» Stored data entries

= = =

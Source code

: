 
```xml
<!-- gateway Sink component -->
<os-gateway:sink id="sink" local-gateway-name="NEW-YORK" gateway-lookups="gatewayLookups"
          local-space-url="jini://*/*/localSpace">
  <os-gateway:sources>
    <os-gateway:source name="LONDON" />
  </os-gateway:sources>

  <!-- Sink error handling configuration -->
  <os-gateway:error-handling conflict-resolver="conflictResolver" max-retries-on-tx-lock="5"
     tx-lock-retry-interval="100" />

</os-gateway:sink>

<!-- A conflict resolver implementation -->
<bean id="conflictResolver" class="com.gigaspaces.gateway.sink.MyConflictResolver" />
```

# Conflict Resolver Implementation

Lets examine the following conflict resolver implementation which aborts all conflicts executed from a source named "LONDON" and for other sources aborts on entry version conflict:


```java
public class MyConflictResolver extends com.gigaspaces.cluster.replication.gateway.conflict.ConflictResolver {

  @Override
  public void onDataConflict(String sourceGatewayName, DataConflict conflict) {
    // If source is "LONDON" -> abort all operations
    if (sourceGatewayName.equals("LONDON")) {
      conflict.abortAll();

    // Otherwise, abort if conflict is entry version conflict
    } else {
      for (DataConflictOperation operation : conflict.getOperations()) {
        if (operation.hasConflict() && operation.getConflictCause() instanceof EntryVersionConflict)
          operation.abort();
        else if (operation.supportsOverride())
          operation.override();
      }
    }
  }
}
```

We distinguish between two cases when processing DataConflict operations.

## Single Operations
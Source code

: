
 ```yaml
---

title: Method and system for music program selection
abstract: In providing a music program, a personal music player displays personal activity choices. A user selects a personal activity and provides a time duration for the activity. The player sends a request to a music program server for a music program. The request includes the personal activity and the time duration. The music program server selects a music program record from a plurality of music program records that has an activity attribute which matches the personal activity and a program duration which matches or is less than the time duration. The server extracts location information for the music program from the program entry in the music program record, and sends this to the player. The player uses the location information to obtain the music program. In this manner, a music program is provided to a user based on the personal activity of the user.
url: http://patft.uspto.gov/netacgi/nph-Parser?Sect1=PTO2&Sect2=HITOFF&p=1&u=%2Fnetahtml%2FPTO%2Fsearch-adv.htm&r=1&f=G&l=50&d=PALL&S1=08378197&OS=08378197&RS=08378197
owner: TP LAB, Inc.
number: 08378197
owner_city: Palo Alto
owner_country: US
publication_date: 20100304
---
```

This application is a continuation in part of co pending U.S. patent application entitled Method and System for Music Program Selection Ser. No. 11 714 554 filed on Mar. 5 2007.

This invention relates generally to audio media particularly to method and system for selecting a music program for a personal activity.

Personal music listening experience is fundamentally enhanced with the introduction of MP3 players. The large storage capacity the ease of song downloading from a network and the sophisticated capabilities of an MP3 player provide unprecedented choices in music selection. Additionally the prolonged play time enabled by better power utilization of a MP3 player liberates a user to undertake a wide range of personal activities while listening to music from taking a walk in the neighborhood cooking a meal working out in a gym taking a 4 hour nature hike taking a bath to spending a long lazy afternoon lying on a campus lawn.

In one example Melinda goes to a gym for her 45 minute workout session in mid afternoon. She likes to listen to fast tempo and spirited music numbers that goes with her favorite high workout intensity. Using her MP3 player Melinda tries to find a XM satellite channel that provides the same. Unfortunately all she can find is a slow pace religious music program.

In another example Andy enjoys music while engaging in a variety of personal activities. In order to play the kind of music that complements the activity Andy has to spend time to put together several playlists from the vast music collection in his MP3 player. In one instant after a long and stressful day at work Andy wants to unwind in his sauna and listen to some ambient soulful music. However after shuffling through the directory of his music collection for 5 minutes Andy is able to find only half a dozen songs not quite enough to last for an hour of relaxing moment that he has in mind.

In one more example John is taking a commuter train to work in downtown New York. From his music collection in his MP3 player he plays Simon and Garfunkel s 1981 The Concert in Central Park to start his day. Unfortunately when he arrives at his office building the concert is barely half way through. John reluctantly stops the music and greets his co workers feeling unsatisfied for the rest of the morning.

= = =

Please restate every line of the records exactly.

» ANSWER BOX
Source code

: 
```xml
<!-- gateway Sink component -->
<os-gateway:sink id="sink" local-gateway-name="NEW-YORK" gateway-lookups="gatewayLookups"
          local-space-url="jini://*/*/localSpace">
  <os-gateway:sources>
    <os-gateway:source name="LONDON" />
  </os-gateway:sources>

  <!-- Sink error handling configuration -->
  <os-gateway:error-handling conflict-resolver="conflictResolver" max-retries-on-tx-lock="5"
     tx-lock-retry-interval="100" />

</os-gateway:sink>

<!-- A conflict resolver implementation -->
<bean id="conflictResolver" class="com.gigaspaces.gateway.sink.MyConflictResolver" />
```

# Conflict Resolver Implementation

Lets examine the following conflict resolver implementation which aborts all conflicts executed from a source named "LONDON" and for other sources aborts on entry version conflict:


```java
public class MyConflictResolver extends com.gigaspaces.cluster.replication.gateway.conflict.ConflictResolver {

  @Override
  public void onDataConflict(String sourceGatewayName, DataConflict conflict) {
    // If source is "LONDON" -> abort all operations
    if (sourceGatewayName.equals("LONDON")) {
      conflict.abortAll();

    // Otherwise, abort if conflict is entry version conflict
    } else {
      for (DataConflictOperation operation : conflict.getOperations()) {
        if (operation.hasConflict() && operation.getConflictCause() instanceof EntryVersionConflict)
          operation.abort();
        else if (operation.supportsOverride())
          operation.override();
      }
    }
  }
}
```

We distinguish between two cases when processing DataConflict operations.

## Single Operations
Source code

:
 ```yaml
---

title: Method and system for music program selection
abstract: In providing a music program, a personal music player displays personal activity choices. A user selects a personal activity and provides a time duration for the activity. The player sends a request to a music program server for a music program. The request includes the personal activity and the time duration. The music program server selects a music program record from a plurality of music program records that has an activity attribute which matches the personal activity and a program duration which matches or is less than the time duration. The server extracts location information for the music program from the program entry in the music program record, and sends this to the player. The player uses the location information to obtain the music program. In this manner, a music program is provided to a user based on the personal activity of the user.
url: http://patft.uspto.gov/netacgi/nph-Parser?Sect1=PTO2&Sect2=HITOFF&p=1&u=%2Fnetahtml%2FPTO%2Fsearch-adv.htm&r=1&f=G&l=50&d=PALL&S1=08378197&OS=08378197&RS=08378197
owner: TP LAB, Inc.
number: 08378197
owner_city: Palo Alto
owner_country: US
publication_date: 20100304
---
```

This application is a continuation in part of co pending U.S. patent application entitled Method and System for Music Program Selection Ser. No. 11 714 554 filed on Mar. 5 2007.

This invention relates generally to audio media particularly to method and system for selecting a music program for a personal activity.

Personal music listening experience is fundamentally enhanced with the introduction of MP3 players. The large storage capacity the ease of song downloading from a network and the sophisticated capabilities of an MP3 player provide unprecedented choices in music selection. Additionally the prolonged play time enabled by better power utilization of a MP3 player liberates a user to undertake a wide range of personal activities while listening to music from taking a walk in the neighborhood cooking a meal working out in a gym taking a 4 hour nature hike taking a bath to spending a long lazy afternoon lying on a campus lawn.

In one example Melinda goes to a gym for her 45 minute workout session in mid afternoon. She likes to listen to fast tempo and spirited music numbers that goes with her favorite high workout intensity. Using her MP3 player Melinda tries to find a XM satellite channel that provides the same. Unfortunately all she can find is a slow pace religious music program.

In another example Andy enjoys music while engaging in a variety of personal activities. In order to play the kind of music that complements the activity Andy has to spend time to put together several playlists from the vast music collection in his MP3 player. In one instant after a long and stressful day at work Andy wants to unwind in his sauna and listen to some ambient soulful music. However after shuffling through the directory of his music collection for 5 minutes Andy is able to find only half a dozen songs not quite enough to last for an hour of relaxing moment that he has in mind.

In one more example John is taking a commuter train to work in downtown New York. From his music collection in his MP3 player he plays Simon and Garfunkel s 1981 The Concert in Central Park to start his day. Unfortunately when he arrives at his office building the concert is barely half way through. John reluctantly stops the music and greets his co workers feeling unsatisfied for the rest of the morning.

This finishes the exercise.